Los maestros no tienen que pedir permiso para nada.
Desde su trinchera cotidiana pueden convertir su espacio y su tiempo en un verdadero ejercicio de democracia real, de pensamiento crítico, de desborde de la creatividad y de la imaginación.
¿Qué se lo impide?
¿Qué le impide crear círculos de estudio con sus compañeros de trabajo?
¿Qué le impide generar estrategias creativas para enfrentar la problemática cotidiana del aula?
¿Qué le impide comunicarse con sus colegas a través de las redes sociales y mantener una permanente atención a las mejores prácticas?

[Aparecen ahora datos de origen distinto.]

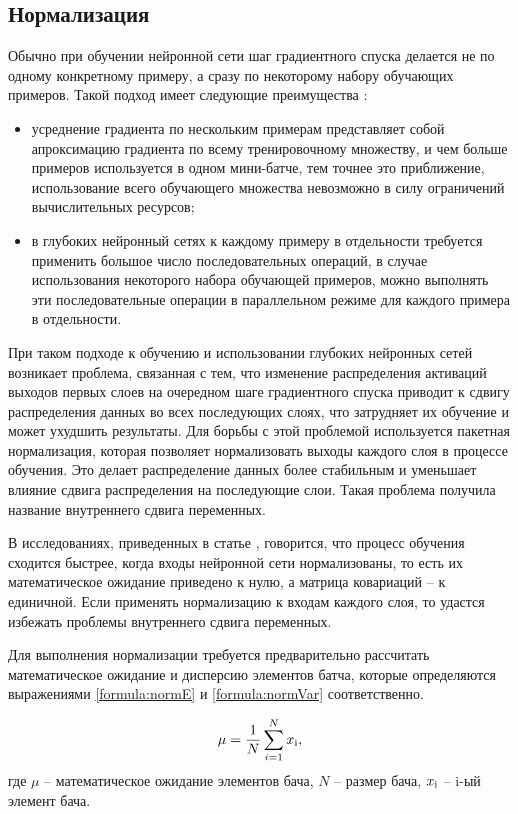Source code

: \subsection{Нормализация}\label{sec:normalisation}
Обычно при обучении нейронной сети шаг градиентного спуска делается не по одному конкретному примеру, а сразу по некоторому набору обучающих примеров. Такой подход имеет следующие преимущества \cite{regulisation}:
\begin{itemize}
	\item усреднение градиента по нескольким примерам представляет собой апроксимацию градиента по всему тренировочному множеству, и чем больше примеров используется в одном мини-батче, тем точнее это приближение, использование всего обучающего множества невозможно в силу ограничений вычислительных ресурсов;
	\item в глубоких нейронный сетях к каждому примеру в отдельности требуется применить большое число последовательных операций, в случае использования некоторого набора обучающей примеров, можно выполнять эти последовательные операции в параллельном режиме для каждого примера в отдельности.
\end{itemize}

При таком подходе к обучению и использовании глубоких нейронных сетей возникает проблема, связанная с тем, что изменение распределения активаций выходов первых слоев на очередном шаге градиентного спуска приводит к сдвигу распределения данных во всех последующих слоях, что затрудняет их обучение и может ухудшить результаты. Для борьбы с этой проблемой используется пакетная нормализация, которая позволяет нормализовать выходы каждого слоя в процессе обучения. Это делает распределение данных более стабильным и уменьшает влияние сдвига распределения на последующие слои. Такая проблема получила название внутреннего сдвига переменных.

В исследованиях, приведенных в статье \cite{normalisation_lecun}, говорится, что процесс обучения сходится быстрее, когда входы нейронной сети нормализованы, то есть их математическое ожидание приведено к нулю, а матрица ковариаций -- к единичной. Если применять нормализацию к входам каждого слоя, то удастся избежать проблемы внутреннего сдвига переменных.

Для выполнения нормализации требуется предварительно рассчитать математическое ожидание и дисперсию элементов батча, которые определяются выражениями \ref{formula:normE} и \ref{formula:normVar} соответственно.

\begin{equation}\label{formula:normE}
\mu = \frac{1}{N} \sum\limits_{i=1}^{N}x_{\rm{i}},
\end{equation}
где $\mu$ -- математическое ожидание элементов бача, $N$ -- размер бача, $x_{\rm{i}}$ -- i-ый элемент бача.

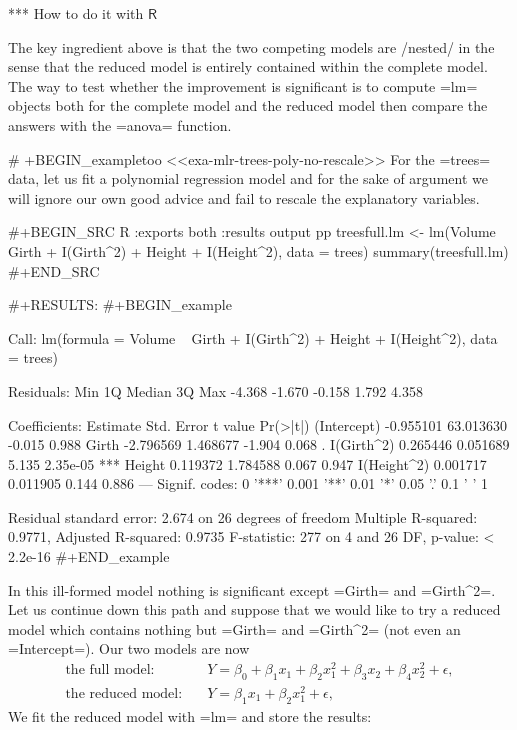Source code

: *** How to do it with \(\mathsf{R}\)

The key ingredient above is that the two competing models are /nested/
in the sense that the reduced model is entirely contained within the
complete model. The way to test whether the improvement is significant
is to compute =lm= objects both for the complete model and the reduced
model then compare the answers with the =anova= function.

# +BEGIN_exampletoo
<<exa-mlr-trees-poly-no-rescale>> For the =trees= data, let us fit a
polynomial regression model and for the sake of argument we will
ignore our own good advice and fail to rescale the explanatory
variables.

#+BEGIN_SRC R :exports both :results output pp 
treesfull.lm <- lm(Volume ~ Girth + I(Girth^2) + Height + 
                   I(Height^2), data = trees)
summary(treesfull.lm)
#+END_SRC

#+RESULTS:
#+BEGIN_example

Call:
lm(formula = Volume ~ Girth + I(Girth^2) + Height + I(Height^2), 
    data = trees)

Residuals:
   Min     1Q Median     3Q    Max 
-4.368 -1.670 -0.158  1.792  4.358 

Coefficients:
             Estimate Std. Error t value Pr(>|t|)    
(Intercept) -0.955101  63.013630  -0.015    0.988    
Girth       -2.796569   1.468677  -1.904    0.068 .  
I(Girth^2)   0.265446   0.051689   5.135 2.35e-05 ***
Height       0.119372   1.784588   0.067    0.947    
I(Height^2)  0.001717   0.011905   0.144    0.886    
---
Signif. codes:  0 '***' 0.001 '**' 0.01 '*' 0.05 '.' 0.1 ' ' 1

Residual standard error: 2.674 on 26 degrees of freedom
Multiple R-squared:  0.9771,	Adjusted R-squared:  0.9735 
F-statistic:   277 on 4 and 26 DF,  p-value: < 2.2e-16
#+END_example

In this ill-formed model nothing is significant except =Girth= and
=Girth^2=. Let us continue down this path and suppose that we would
like to try a reduced model which contains nothing but =Girth= and
=Girth^2= (not even an =Intercept=). Our two models are now
\begin{align*} 
\mbox{the full model:} & \quad Y=\beta_{0}+\beta_{1}x_{1}+\beta_{2}x_{1}^{2}+\beta_{3}x_{2}+\beta_{4}x_{2}^{2}+\epsilon,\\
\mbox{the reduced model:} & \quad Y=\beta_{1}x_{1}+\beta_{2}x_{1}^{2}+\epsilon,
\end{align*}
We fit the reduced model with =lm= and store the results:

¿Qué le impide crear grupos de sistematización de su práctica educativa?
¿Qué le impide crear una línea editorial que publique las ideas, los pensamientos, las propuestas de los maestros frente a grupo?
¿Qué le impide hacer el mejor congreso educativo del mundo construyendo un espacio nacional e internacional de debate sistemático sobre el asunto educativo?
¿Qué le impide construir círculos de autoevaluación y coevaluación, por medio de los cuáles se practique una evaluación fraterna y estimulante que apoye sus procesos de mejora continua?
Tal parece que nada se lo impide y, sin embargo, todo se lo impide si así lo decide el propio maestro.